**Exercise brief:** Write out again, word for word, the lines below from the line that holds "The server when" through the line that holds "# MEGA DISCOUNT WAR", omitting pictures.

Segment Start: Material supplied

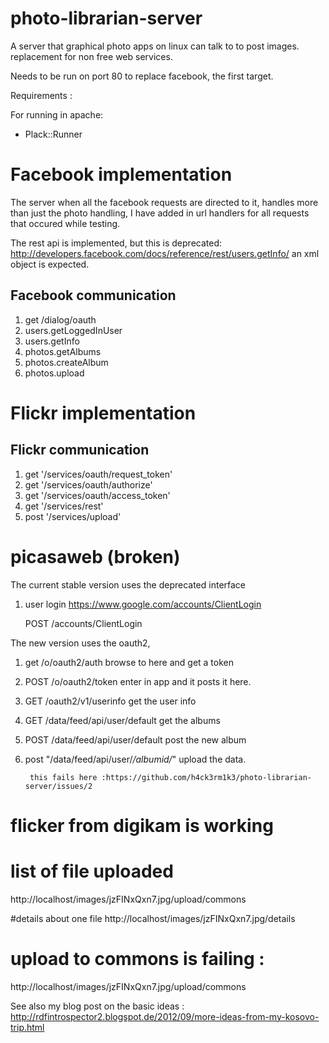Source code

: photo-librarian-server
======================

A server that graphical photo apps on linux can talk to to post images. replacement for non free web services.


Needs to be run on port 80 to replace facebook, the first target.

Requirements :

For running in apache:
* Plack::Runner


# Facebook implementation

The server when all the facebook requests are directed to it, handles more than just the photo handling, I have added in url handlers for all requests that occured while testing.

The rest api is implemented, but this is deprecated:
http://developers.facebook.com/docs/reference/rest/users.getInfo/
an xml object is expected.

## Facebook communication 
1. get /dialog/oauth
1. users.getLoggedInUser
1. users.getInfo
1. photos.getAlbums
1. photos.createAlbum
1. photos.upload

# Flickr implementation

## Flickr communication
1. get '/services/oauth/request_token'
1. get '/services/oauth/authorize'
1. get '/services/oauth/access_token'
1. get '/services/rest'
1. post '/services/upload'

# picasaweb (broken)
The current stable version uses the deprecated interface

1. user login https://www.google.com/accounts/ClientLogin

   POST /accounts/ClientLogin

The new version uses the oauth2, 

1. get /o/oauth2/auth browse to here and get a token
1. POST /o/oauth2/token enter in app and it posts it here.
1. GET /oauth2/v1/userinfo get the user info
1. GET /data/feed/api/user/default get the albums
1. POST /data/feed/api/user/default post the new album
1. post "/data/feed/api/user/*/albumid/*" upload the data.

        this fails here :https://github.com/h4ck3rm1k3/photo-librarian-server/issues/2

# flicker from digikam is working

# list of file uploaded
http://localhost/images/jzFINxQxn7.jpg/upload/commons

#details about one file
http://localhost/images/jzFINxQxn7.jpg/details

# upload to commons is failing :
http://localhost/images/jzFINxQxn7.jpg/upload/commons


See also my blog post on the basic ideas :
http://rdfintrospector2.blogspot.de/2012/09/more-ideas-from-my-kosovo-trip.html




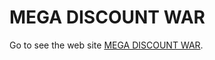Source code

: # MEGA DISCOUNT WAR

 Go to see the web site [MEGA DISCOUNT WAR](https://gentle-hamster-a2248f.netlify.app/).



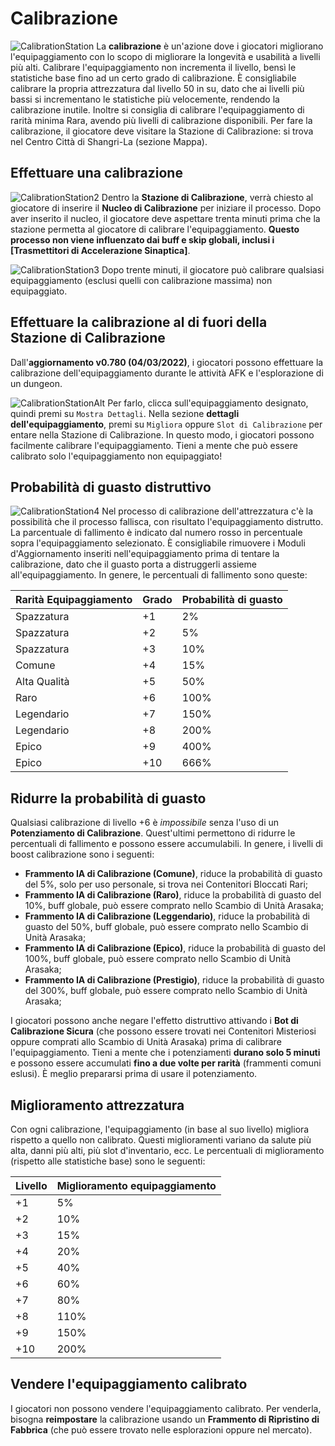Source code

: # Calibrazione
![CalibrationStation](/resources/mobile-tutorial/CalibrationStation.png)
La **calibrazione** è un'azione dove i giocatori migliorano l'equipaggiamento con lo scopo di migliorare la longevità e usabilità a livelli più alti. Calibrare l'equipaggiamento non incrementa il livello, bensì le statistiche base fino ad un certo grado di calibrazione. È consigliabile calibrare la propria attrezzatura dal livello 50 in su, dato che ai livelli più bassi si incrementano le statistiche più velocemente, rendendo la calibrazione inutile. Inoltre si consiglia di calibrare l'equipaggiamento di rarità minima Rara, avendo più livelli di calibrazione disponibili. Per fare la calibrazione, il giocatore deve visitare la Stazione di Calibrazione: si trova nel Centro Città di Shangri-La (sezione Mappa).

## Effettuare una calibrazione
![CalibrationStation2](/resources/mobile-tutorial/CalibrationStation2.png)
Dentro la **Stazione di Calibrazione**, verrà chiesto al giocatore di inserire il **Nucleo di Calibrazione** per iniziare il processo. Dopo aver inserito il nucleo, il giocatore deve aspettare trenta minuti prima che la stazione permetta al giocatore di calibrare l'equipaggiamento. **Questo processo non viene influenzato dai buff e skip globali, inclusi i [Trasmettitori di Accelerazione Sinaptica]**.

![CalibrationStation3](/resources/mobile-tutorial/CalibrationStation3.png)
Dopo trente minuti, il giocatore può calibrare qualsiasi equipaggiamento (esclusi quelli con calibrazione massima) non equipaggiato.

## Effettuare la calibrazione al di fuori della Stazione di Calibrazione
Dall'**aggiornamento v0.780 (04/03/2022)**, i giocatori possono effettuare la calibrazione dell'equipaggiamento durante le attività AFK e l'esplorazione di un dungeon.

![CalibrationStationAlt](/resources/mobile-tutorial/CalibrationStationAlt.png)
Per farlo, clicca sull'equipaggiamento designato, quindi premi su `Mostra Dettagli`. Nella sezione **dettagli dell'equipaggiamento**, premi su `Migliora` oppure `Slot di Calibrazione` per entare nella Stazione di Calibrazione. In questo modo, i giocatori possono facilmente calibrare l'equipaggiamento. Tieni a mente che può essere calibrato solo l'equipaggiamento non equipaggiato!

## Probabilità di guasto distruttivo
![CalibrationStation4](/resources/mobile-tutorial/CalibrationStation4.png)
Nel processo di calibrazione dell'attrezzatura c'è la possibilità che il processo fallisca, con risultato l'equipaggiamento distrutto. La parcentuale di fallimento è indicato dal numero rosso in percentuale sopra l'equipaggiamento selezionato. È consigliabile rimuovere i Moduli d'Aggiornamento inseriti nell'equipaggiamento prima di tentare la calibrazione, dato che il guasto porta a distruggerli assieme all'equipaggiamento. In genere, le percentuali di fallimento sono queste:

| Rarità Equipaggiamento | Grado | Probabilità di guasto |
|--|--|--|
| Spazzatura | +1 | 2% |
| Spazzatura | +2 | 5% |
| Spazzatura | +3 | 10% |
| Comune | +4 | 15% |
| Alta Qualità | +5 | 50% |
| Raro | +6 | 100% |
| Legendario | +7 | 150% |
| Legendario | +8 | 200% |
| Epico | +9 | 400% |
| Epico | +10 | 666% |

## Ridurre la probabilità di guasto
Qualsiasi calibrazione di livello +6 è *impossibile* senza l'uso di un **Potenziamento di Calibrazione**. Quest'ultimi permettono di ridurre le percentuali di fallimento e possono essere accumulabili. In genere, i livelli di boost calibrazione sono i seguenti:

- **Frammento IA di Calibrazione (Comune)**, riduce la probabilità di guasto del 5%, solo per uso personale, si trova nei Contenitori Bloccati Rari;
- **Frammento IA di Calibrazione (Raro)**, riduce la probabilità di guasto del 10%, buff globale, può essere comprato nello Scambio di Unità Arasaka;
- **Frammento IA di Calibrazione (Leggendario)**, riduce la probabilità di guasto del 50%, buff globale, può essere comprato nello Scambio di Unità Arasaka;
- **Frammento IA di Calibrazione (Epico)**, riduce la probabilità di guasto del 100%, buff globale, può essere comprato nello Scambio di Unità Arasaka;
- **Frammento IA di Calibrazione (Prestigio)**, riduce la probabilità di guasto del 300%, buff globale, può essere comprato nello Scambio di Unità Arasaka;

I giocatori possono anche negare l'effetto distruttivo attivando i **Bot di Calibrazione Sicura** (che possono essere trovati nei Contenitori Misteriosi oppure comprati allo Scambio di Unità Arasaka) prima di calibrare l'equipaggiamento. Tieni a mente che i potenziamenti  **durano solo 5 minuti** e possono essere accumulati **fino a due volte per rarità** (frammenti comuni eslusi). È meglio prepararsi prima di usare il potenziamento. 

## Miglioramento attrezzatura
Con ogni calibrazione, l'equipaggiamento (in base al suo livello) migliora rispetto a quello non calibrato. Questi miglioramenti variano da salute più alta, danni più alti, più slot d'inventario, ecc. Le percentuali di miglioramento (rispetto alle statistiche base) sono le seguenti:

| Livello | Miglioramento equipaggiamento |
|--|--|
| +1 | 5% |
| +2 | 10% |
| +3 | 15% |
| +4 | 20% |
| +5 | 40% |
| +6 | 60% |
| +7 | 80% |
| +8 | 110% |
| +9 | 150% |
| +10 | 200% |

##  Vendere l'equipaggiamento calibrato
I giocatori non possono vendere l'equipaggiamento calibrato. Per venderla, bisogna **reimpostare** la calibrazione usando un **Frammento di Ripristino di Fabbrica** (che può essere trovato nelle esplorazioni oppure nel mercato).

Segment End: Material supplied

**Output below:**
The server when all the facebook requests are directed to it, handles more than just the photo handling, I have added in url handlers for all requests that occured while testing.

The rest api is implemented, but this is deprecated:
http://developers.facebook.com/docs/reference/rest/users.getInfo/
an xml object is expected.

## Facebook communication 
1. get /dialog/oauth
1. users.getLoggedInUser
1. users.getInfo
1. photos.getAlbums
1. photos.createAlbum
1. photos.upload

# Flickr implementation

## Flickr communication
1. get '/services/oauth/request_token'
1. get '/services/oauth/authorize'
1. get '/services/oauth/access_token'
1. get '/services/rest'
1. post '/services/upload'

# picasaweb (broken)
The current stable version uses the deprecated interface

1. user login https://www.google.com/accounts/ClientLogin

   POST /accounts/ClientLogin

The new version uses the oauth2, 

1. get /o/oauth2/auth browse to here and get a token
1. POST /o/oauth2/token enter in app and it posts it here.
1. GET /oauth2/v1/userinfo get the user info
1. GET /data/feed/api/user/default get the albums
1. POST /data/feed/api/user/default post the new album
1. post "/data/feed/api/user/*/albumid/*" upload the data.

        this fails here :https://github.com/h4ck3rm1k3/photo-librarian-server/issues/2

# flicker from digikam is working

# list of file uploaded
http://localhost/images/jzFINxQxn7.jpg/upload/commons

#details about one file
http://localhost/images/jzFINxQxn7.jpg/details

# upload to commons is failing :
http://localhost/images/jzFINxQxn7.jpg/upload/commons


See also my blog post on the basic ideas :
http://rdfintrospector2.blogspot.de/2012/09/more-ideas-from-my-kosovo-trip.html




Source code

: # MEGA DISCOUNT WAR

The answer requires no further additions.